**What you have to do**
Once the line containing "Documentazione.doc -> documentazione" is found in the data below, output that line and every line after it through the last, unchanged and with nothing else.

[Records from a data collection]
-*-

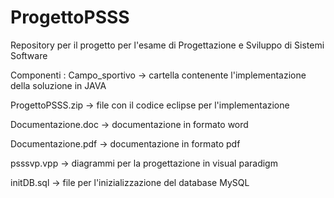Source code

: # ProgettoPSSS
Repository per il progetto per l'esame di Progettazione e Sviluppo di Sistemi Software

Componenti :
Campo_sportivo -> cartella contenente l'implementazione della soluzione in JAVA

ProgettoPSSS.zip -> file con il codice eclipse per l'implementazione

Documentazione.doc -> documentazione in formato word

Documentazione.pdf -> documentazione in formato pdf

psssvp.vpp -> diagrammi per la progettazione in visual paradigm 

initDB.sql -> file per l'inizializzazione del database MySQL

-*-

**Result of the task**
Documentazione.doc -> documentazione in formato word

Documentazione.pdf -> documentazione in formato pdf

psssvp.vpp -> diagrammi per la progettazione in visual paradigm 

initDB.sql -> file per l'inizializzazione del database MySQL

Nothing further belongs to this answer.